The venue was Crowne Plaza Monomatapa hotel, also a Dawn property and where directors raised as one of the agenda items the share option scheme for two of its directors.
The company proposed that directors grant options to executive management in full employment up to a maximum 73 500 000 linked units.
This translated into about 10% of the total issued shares to two executive directors from a company that had a turnover of $1,4 billion in the first months of operation since de-merging from Zimsun last year.
“It’s not about incentives, let’s call it self-enrichment,” fumed one shareholder.
However, the proposal sailed through after a vote.
* Merger talks between Dawn and Mashonaland Holdings Ltd (Masholds) collapsed at the eleventh hour due to differences on property valuations.
But the aborted tie-up came with repercussions for Dawn, which incurred $150 million in expenses. Notwithstanding the setback, Dawn has said that it has identified nine potential suitors.
* Managerless National Social Security Authority (Nssa) came under scathing attack from a parliamentary portfolio committee on public accounts for its investments. The committee, led by MDC legislator Priscillah Misihairabwi-Mushonga, observed that Nssa had “no proper investment register” for its holdings in equities, prescribed assets and other properties.
The committee said Nssa, without a substantive general manager since 2000, had made unwise decisions like investing in the stalled Joina Centre project.
The multi-billion project, under construction for the past six years, now requires at least $200 billion to complete. Project promoters are now seeking national project status (NPS)-linked construction incentives to help contain costs.
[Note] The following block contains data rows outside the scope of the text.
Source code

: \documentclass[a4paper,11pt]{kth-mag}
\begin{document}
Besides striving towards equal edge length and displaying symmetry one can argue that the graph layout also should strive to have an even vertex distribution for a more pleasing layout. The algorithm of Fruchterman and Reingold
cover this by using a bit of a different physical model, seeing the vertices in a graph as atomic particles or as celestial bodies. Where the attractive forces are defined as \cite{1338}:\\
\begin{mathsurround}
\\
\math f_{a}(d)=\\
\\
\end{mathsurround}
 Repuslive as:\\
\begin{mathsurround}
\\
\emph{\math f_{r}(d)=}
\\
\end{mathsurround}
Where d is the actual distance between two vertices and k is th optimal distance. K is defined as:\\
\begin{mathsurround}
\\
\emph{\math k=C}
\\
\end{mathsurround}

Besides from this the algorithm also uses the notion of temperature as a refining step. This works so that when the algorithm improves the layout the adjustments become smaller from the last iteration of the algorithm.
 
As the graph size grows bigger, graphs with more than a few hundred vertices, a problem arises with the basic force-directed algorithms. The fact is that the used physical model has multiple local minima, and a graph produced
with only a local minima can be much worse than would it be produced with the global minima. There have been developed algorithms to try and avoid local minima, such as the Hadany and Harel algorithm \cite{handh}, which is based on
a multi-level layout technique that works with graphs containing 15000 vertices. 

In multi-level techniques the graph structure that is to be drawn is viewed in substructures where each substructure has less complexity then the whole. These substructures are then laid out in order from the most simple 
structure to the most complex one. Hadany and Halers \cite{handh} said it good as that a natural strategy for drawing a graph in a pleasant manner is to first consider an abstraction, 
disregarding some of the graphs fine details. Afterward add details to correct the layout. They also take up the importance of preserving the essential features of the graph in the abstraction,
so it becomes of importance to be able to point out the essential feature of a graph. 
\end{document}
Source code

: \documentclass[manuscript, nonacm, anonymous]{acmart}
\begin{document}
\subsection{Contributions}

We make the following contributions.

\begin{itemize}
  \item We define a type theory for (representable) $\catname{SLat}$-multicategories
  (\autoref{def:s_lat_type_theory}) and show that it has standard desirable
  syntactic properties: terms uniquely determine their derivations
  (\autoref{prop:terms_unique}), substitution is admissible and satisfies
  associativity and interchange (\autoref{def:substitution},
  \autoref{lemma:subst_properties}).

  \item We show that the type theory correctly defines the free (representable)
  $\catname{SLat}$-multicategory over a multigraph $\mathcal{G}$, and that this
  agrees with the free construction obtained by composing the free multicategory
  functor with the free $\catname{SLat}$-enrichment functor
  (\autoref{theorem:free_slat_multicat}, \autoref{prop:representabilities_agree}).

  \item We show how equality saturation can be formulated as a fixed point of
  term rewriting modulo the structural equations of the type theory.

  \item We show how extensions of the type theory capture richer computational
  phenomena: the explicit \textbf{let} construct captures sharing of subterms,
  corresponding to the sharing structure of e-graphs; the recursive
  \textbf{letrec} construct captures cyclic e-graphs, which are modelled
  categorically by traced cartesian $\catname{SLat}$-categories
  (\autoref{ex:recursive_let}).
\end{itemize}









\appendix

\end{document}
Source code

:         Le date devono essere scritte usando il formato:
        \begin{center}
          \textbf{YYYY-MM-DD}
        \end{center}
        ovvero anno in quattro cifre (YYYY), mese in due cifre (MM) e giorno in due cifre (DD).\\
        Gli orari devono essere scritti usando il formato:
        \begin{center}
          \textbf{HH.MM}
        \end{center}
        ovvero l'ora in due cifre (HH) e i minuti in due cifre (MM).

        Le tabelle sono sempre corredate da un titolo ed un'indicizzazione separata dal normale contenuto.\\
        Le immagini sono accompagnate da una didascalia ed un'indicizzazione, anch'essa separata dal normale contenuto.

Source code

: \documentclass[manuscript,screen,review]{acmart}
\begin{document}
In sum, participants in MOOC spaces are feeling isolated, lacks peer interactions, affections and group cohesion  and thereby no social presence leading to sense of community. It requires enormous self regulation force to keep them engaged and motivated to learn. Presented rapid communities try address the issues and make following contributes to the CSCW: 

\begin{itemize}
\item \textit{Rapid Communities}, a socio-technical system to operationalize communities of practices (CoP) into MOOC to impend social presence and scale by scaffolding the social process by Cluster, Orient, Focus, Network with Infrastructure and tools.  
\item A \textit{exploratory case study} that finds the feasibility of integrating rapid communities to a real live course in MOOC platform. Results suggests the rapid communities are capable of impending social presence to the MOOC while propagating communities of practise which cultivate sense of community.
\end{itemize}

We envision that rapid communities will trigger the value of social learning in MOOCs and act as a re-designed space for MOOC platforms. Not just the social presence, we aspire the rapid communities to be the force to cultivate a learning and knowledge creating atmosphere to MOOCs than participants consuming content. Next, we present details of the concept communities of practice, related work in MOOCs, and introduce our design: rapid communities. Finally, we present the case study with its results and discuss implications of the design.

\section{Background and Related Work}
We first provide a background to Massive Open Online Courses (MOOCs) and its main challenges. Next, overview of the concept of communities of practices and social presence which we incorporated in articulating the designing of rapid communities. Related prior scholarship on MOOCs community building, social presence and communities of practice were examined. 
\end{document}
* A special committee was formed during the course of the year tasked with finding ways on how Parkview Hospital could be completed. The committee, led by Daud Dube of the now defunct Ekusileni Hospital, will present a feasibility study by the end of the year.
Parkview is at the centre of protracted legal wrangle pitting project promoters Universal Health Care Holdings (UHCH) and institutional investors led by First Mutual Ltd (FML).
What has made the matter complex was the declaration by government that it would not intervene in the dispute as Parkview “is not a community hospital”.
* Zimbabwe’s building societies dumped government commercial papers such as Treasury Bill for mortgages citing low returns.
On that, Central Africa Building Society (Cabs) saw its loan book ballooning over the past two years.
The society dished out $37,8 billion in the financial year to June 30.
* The Real Estate Institute of Zimbabwe (REIZ) came under attack from the militant Affirmative Action Group (AAG) over rental increases in Bulawayo. The AAG said that rental increases should be effected twice a year while REIZ advocated quarterly increases. The introduction of the Rent Board was meant to address the problem. REIZ has said that it finds no problem working with the Rent Board as long as its (Rent Board) decisions stimulate property development.
* A new initiative designed to solve acute housing shortages was introduced by Time Bank. The bank invited prospective homeowners to invest between $20 million and $100 million in a housing investment scheme that gives them the choice to own a house after six months. But this noble proposal collapsed when the bank was placed under curatorship two months ago.
* In a new development in the property sector, Estate Agents Council chairman Tavenganiswa Mabikacheche was co-opted into the Reserve Bank of Zimbabwe (RBZ) advisory board.
The board advises the RBZ on policies to be implemented on specific sectors.
Mabikacheche last month presented a paper detailing the revival of the estate and property sector. Known as the “Revival of Real Estate and Property Sector”, the paper was a joint effort of executives from Bard, Knight Frank and Mabikacheche & Associates.
* Solutions to the troubled First National Building Society were elusive throughout the year as various court battles came to nought.
The society was placed under curatorship last year after the arrest of two founding directors — Samson Ruturi and Nicholas Musona for allegedly defrauding the institution of over $1 billion.